__PROBLEM TO WORK ON__.
Lift out, unaltered, the lines of the material below between the line holding "Remember, you can" and the line holding "- run_analysis.R", counting both.

__DATA TO EXAMINE__.
::::::::::

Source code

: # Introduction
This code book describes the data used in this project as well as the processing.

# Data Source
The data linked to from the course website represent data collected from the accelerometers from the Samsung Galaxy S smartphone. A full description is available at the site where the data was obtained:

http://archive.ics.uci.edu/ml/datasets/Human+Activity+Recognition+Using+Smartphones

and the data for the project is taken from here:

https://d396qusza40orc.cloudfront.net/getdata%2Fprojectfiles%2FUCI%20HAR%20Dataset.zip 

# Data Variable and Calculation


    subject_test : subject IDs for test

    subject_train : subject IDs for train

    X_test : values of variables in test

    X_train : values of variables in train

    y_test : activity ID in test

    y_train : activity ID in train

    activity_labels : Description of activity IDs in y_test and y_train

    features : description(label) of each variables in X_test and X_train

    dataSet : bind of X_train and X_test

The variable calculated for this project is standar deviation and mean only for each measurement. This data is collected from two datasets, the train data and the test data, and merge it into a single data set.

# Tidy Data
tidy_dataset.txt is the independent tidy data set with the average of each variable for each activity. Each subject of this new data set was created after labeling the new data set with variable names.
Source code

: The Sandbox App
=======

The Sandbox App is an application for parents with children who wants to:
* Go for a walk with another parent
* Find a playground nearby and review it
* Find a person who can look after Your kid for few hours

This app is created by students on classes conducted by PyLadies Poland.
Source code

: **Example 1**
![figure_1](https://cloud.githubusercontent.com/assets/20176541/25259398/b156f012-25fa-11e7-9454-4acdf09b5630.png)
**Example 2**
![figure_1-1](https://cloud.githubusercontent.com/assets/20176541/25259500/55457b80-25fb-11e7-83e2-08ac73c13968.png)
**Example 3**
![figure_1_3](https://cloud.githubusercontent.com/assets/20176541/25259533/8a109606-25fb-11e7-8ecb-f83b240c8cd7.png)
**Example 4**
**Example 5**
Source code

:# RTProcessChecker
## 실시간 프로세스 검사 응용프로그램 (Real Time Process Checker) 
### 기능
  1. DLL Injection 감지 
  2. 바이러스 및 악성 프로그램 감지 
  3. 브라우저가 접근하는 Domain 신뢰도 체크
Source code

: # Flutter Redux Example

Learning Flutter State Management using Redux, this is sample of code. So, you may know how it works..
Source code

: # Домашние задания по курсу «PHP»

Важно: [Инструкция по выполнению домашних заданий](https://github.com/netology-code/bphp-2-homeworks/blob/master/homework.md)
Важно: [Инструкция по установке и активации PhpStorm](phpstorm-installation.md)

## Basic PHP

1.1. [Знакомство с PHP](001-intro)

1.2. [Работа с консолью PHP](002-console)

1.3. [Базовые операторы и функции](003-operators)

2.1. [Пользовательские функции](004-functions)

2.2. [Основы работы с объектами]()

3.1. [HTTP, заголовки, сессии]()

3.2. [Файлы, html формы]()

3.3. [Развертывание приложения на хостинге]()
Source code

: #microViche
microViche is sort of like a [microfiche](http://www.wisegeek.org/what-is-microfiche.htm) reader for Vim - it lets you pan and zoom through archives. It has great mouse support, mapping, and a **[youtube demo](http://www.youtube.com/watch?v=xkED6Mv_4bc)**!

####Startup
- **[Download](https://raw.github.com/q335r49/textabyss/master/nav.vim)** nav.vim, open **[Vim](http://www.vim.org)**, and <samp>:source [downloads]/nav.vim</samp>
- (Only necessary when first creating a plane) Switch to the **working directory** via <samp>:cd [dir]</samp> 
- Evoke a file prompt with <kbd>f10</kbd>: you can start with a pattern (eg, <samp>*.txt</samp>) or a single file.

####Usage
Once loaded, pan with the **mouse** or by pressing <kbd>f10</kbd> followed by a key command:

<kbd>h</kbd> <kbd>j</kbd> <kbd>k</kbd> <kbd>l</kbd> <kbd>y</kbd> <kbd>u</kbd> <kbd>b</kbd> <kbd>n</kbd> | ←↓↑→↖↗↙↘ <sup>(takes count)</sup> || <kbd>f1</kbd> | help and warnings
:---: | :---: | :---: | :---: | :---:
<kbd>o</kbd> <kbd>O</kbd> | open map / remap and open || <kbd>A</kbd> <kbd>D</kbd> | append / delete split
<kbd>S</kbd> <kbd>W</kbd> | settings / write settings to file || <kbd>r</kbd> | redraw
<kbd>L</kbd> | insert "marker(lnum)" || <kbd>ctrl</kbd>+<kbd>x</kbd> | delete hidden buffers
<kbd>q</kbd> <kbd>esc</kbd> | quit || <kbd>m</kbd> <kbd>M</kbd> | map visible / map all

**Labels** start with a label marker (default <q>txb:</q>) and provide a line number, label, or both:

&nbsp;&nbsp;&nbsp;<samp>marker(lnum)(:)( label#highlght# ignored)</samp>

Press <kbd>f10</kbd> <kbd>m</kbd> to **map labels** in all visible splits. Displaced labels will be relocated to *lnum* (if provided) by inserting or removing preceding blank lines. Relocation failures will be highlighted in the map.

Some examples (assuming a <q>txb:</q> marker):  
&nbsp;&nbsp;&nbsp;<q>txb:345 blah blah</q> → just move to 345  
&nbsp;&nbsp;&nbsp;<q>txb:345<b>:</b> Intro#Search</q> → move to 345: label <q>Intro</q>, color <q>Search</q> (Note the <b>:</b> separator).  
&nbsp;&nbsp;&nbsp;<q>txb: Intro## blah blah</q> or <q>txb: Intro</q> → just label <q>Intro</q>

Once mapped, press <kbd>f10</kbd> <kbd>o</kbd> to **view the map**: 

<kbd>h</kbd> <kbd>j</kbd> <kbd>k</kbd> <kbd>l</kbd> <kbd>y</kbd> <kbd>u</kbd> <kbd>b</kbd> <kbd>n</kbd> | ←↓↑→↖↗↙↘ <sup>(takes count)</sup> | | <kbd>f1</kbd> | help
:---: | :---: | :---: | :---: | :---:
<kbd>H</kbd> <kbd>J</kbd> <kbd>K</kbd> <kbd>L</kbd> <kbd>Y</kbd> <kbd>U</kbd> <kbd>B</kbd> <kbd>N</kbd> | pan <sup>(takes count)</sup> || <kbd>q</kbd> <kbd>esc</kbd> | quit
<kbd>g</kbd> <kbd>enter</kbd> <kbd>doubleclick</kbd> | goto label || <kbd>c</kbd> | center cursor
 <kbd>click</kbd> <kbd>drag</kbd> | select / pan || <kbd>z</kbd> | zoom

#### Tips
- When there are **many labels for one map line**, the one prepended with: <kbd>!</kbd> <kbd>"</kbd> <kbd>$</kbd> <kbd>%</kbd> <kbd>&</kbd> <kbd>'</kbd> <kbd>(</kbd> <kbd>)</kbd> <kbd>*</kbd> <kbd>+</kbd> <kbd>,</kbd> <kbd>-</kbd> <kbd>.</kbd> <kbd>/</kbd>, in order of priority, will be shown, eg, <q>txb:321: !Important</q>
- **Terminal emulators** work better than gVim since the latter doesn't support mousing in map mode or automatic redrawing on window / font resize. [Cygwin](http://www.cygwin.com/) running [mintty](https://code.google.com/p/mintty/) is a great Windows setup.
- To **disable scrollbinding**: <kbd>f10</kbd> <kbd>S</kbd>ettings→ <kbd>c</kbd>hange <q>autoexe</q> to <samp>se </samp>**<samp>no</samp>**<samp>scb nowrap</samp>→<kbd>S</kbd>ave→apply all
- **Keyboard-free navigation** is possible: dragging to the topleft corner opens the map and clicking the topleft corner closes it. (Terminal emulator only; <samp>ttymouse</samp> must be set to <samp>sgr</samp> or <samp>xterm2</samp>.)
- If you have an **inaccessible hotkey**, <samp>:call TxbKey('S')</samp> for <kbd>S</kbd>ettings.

::::::::::

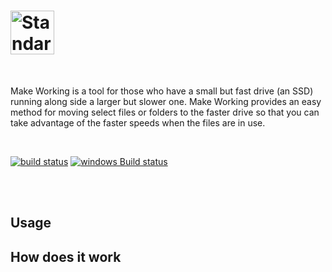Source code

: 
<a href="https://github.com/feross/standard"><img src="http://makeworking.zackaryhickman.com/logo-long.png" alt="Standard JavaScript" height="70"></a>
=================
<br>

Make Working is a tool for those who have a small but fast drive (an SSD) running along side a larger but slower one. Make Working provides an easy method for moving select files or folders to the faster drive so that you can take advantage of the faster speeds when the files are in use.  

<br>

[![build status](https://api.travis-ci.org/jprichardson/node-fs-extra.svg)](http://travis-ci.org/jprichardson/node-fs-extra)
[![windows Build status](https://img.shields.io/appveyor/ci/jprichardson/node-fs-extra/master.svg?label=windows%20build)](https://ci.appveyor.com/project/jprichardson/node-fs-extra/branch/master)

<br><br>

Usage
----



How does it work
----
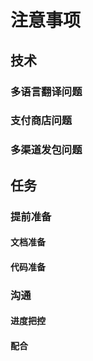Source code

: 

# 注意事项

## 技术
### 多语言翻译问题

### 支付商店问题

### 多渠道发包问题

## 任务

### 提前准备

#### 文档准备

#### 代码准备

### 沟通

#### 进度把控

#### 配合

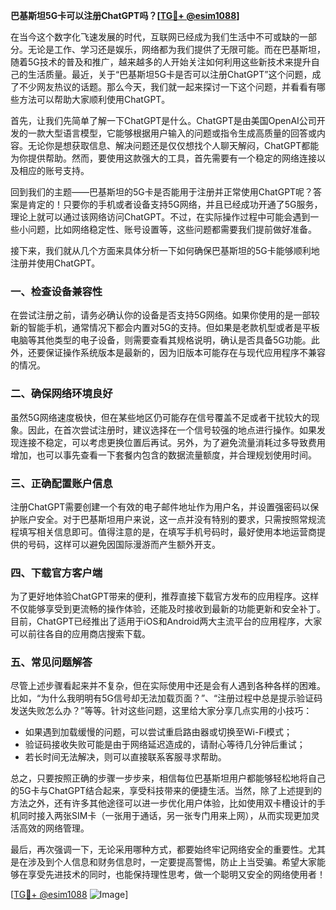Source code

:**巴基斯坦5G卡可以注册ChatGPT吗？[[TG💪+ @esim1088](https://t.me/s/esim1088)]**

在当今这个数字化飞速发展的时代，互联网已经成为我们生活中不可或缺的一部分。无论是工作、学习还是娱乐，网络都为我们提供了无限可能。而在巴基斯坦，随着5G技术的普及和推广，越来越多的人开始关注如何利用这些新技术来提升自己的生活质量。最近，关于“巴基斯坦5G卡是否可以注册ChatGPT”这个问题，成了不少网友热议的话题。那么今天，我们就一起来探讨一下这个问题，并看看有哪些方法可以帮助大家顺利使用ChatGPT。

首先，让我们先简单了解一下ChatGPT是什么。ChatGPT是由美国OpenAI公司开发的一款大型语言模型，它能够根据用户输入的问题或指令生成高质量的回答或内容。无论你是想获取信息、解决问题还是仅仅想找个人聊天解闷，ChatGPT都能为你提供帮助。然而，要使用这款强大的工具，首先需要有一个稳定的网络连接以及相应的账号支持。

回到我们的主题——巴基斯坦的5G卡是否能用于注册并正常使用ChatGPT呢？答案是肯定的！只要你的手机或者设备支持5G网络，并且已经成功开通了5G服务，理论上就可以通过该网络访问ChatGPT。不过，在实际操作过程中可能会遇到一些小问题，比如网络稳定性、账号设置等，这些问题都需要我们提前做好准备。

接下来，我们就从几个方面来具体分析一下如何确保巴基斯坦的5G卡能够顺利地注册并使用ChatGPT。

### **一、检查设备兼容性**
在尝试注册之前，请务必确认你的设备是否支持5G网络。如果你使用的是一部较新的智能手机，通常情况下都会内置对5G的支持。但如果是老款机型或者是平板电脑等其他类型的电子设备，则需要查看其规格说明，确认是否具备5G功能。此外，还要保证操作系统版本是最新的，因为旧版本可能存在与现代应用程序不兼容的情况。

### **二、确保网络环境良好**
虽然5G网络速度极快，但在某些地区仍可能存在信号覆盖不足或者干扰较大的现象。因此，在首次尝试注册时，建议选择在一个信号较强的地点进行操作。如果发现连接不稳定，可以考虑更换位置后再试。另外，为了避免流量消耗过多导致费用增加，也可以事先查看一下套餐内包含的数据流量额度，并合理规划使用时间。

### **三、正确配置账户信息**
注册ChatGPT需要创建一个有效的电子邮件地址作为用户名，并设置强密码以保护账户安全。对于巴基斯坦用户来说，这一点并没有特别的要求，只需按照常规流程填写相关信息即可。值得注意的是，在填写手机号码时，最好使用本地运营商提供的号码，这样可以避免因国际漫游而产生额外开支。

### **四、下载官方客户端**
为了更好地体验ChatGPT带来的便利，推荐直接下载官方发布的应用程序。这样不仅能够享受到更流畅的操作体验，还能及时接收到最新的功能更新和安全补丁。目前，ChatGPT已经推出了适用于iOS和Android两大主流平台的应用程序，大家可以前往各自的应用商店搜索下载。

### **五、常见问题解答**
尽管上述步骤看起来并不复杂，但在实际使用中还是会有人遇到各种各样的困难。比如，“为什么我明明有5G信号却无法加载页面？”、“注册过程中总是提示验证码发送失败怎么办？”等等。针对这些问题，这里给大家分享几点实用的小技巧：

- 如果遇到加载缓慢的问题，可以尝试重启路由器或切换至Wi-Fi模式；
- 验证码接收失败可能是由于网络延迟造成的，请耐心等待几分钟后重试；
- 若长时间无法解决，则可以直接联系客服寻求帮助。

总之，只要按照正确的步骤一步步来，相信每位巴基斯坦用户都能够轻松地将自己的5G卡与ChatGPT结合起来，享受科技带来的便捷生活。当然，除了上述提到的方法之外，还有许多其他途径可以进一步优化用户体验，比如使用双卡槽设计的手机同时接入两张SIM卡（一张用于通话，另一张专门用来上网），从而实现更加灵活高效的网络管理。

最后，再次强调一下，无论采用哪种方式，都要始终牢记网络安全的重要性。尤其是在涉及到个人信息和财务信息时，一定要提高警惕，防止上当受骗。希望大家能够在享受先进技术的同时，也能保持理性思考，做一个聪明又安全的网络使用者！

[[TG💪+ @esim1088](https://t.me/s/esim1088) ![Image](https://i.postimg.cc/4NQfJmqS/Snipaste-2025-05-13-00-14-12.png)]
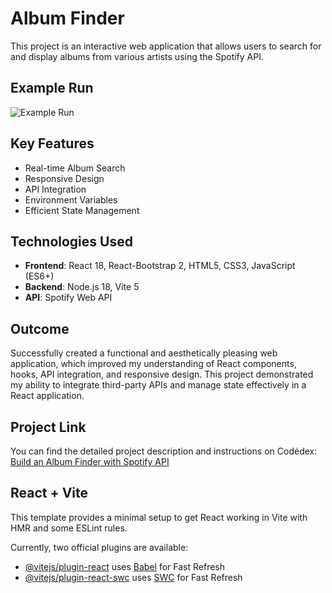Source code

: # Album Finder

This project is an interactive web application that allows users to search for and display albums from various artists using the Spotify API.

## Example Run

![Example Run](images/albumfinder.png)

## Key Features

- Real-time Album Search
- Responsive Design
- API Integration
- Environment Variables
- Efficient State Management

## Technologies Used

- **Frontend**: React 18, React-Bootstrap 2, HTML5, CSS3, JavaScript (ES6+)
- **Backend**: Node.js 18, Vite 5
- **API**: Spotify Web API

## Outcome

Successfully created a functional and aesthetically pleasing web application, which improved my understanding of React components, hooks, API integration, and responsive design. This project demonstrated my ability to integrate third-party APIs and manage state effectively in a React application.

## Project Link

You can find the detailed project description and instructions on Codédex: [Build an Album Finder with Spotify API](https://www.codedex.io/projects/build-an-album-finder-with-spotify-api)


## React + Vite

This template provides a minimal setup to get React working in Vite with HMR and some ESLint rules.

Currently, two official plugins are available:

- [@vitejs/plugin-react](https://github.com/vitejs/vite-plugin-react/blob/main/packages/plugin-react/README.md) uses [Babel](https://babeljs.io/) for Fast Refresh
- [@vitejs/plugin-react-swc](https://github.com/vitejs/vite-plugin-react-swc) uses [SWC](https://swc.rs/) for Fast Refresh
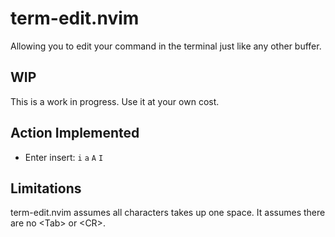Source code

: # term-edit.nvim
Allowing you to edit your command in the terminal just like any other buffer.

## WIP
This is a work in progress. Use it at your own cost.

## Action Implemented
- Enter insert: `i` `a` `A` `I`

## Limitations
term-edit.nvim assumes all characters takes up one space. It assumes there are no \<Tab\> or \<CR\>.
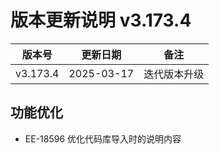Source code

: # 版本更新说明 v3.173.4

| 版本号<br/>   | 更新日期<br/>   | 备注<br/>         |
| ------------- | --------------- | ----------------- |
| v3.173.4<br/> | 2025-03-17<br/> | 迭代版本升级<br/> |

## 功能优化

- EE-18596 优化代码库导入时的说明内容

::::::::::

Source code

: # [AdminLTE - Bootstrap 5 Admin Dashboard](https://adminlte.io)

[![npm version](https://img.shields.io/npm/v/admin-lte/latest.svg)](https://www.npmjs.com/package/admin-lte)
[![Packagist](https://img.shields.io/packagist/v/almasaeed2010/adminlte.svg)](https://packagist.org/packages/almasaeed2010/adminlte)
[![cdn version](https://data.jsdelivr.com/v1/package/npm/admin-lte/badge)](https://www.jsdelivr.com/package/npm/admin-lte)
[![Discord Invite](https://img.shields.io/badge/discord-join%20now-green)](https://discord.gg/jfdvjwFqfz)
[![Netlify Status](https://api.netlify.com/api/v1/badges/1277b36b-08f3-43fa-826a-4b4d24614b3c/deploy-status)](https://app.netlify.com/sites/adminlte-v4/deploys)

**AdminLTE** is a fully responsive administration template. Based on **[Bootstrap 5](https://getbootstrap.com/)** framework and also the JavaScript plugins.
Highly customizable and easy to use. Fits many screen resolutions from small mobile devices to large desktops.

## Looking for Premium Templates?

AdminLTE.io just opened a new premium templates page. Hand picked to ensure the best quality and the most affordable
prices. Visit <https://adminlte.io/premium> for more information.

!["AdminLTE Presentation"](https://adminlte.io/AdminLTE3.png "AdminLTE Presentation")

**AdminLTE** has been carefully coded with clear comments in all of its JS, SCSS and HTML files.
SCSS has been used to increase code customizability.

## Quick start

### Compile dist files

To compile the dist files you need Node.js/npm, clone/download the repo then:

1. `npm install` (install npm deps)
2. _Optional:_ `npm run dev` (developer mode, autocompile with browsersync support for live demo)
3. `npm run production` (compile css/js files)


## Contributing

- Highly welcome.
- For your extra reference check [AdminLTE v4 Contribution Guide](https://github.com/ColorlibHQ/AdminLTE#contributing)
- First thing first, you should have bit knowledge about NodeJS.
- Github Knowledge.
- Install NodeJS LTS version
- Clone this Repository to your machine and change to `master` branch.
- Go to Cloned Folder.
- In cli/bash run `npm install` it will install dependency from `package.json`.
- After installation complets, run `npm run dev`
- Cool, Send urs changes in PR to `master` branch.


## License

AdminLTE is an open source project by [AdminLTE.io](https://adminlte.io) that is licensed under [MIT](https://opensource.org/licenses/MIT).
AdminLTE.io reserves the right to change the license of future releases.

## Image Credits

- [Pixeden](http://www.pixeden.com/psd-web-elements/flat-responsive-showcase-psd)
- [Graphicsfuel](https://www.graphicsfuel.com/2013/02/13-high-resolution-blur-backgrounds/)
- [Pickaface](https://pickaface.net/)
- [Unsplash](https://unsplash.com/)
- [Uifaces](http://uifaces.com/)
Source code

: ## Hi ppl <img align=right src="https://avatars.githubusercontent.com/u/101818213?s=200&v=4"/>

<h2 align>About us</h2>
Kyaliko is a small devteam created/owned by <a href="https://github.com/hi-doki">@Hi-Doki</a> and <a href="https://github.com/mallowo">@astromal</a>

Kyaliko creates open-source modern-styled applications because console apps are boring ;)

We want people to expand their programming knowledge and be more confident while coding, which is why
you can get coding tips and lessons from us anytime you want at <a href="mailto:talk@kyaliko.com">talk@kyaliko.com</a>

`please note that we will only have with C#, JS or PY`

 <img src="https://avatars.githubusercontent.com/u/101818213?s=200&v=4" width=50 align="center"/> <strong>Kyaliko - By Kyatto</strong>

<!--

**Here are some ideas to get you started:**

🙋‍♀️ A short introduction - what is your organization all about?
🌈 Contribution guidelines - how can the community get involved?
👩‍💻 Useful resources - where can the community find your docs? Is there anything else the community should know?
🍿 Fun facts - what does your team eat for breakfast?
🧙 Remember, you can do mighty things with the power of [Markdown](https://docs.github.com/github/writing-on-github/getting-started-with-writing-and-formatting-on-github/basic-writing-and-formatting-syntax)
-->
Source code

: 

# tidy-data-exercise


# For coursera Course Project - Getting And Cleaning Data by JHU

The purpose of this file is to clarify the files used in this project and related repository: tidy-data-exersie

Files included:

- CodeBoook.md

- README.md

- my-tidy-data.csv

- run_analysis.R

::::::::::

__ANSWER TO THIS EXERCISE__.
🧙 Remember, you can do mighty things with the power of [Markdown](https://docs.github.com/github/writing-on-github/getting-started-with-writing-and-formatting-on-github/basic-writing-and-formatting-syntax)
-->
Source code

: 

# tidy-data-exercise


# For coursera Course Project - Getting And Cleaning Data by JHU

The purpose of this file is to clarify the files used in this project and related repository: tidy-data-exersie

Files included:

- CodeBoook.md

- README.md

- my-tidy-data.csv

- run_analysis.R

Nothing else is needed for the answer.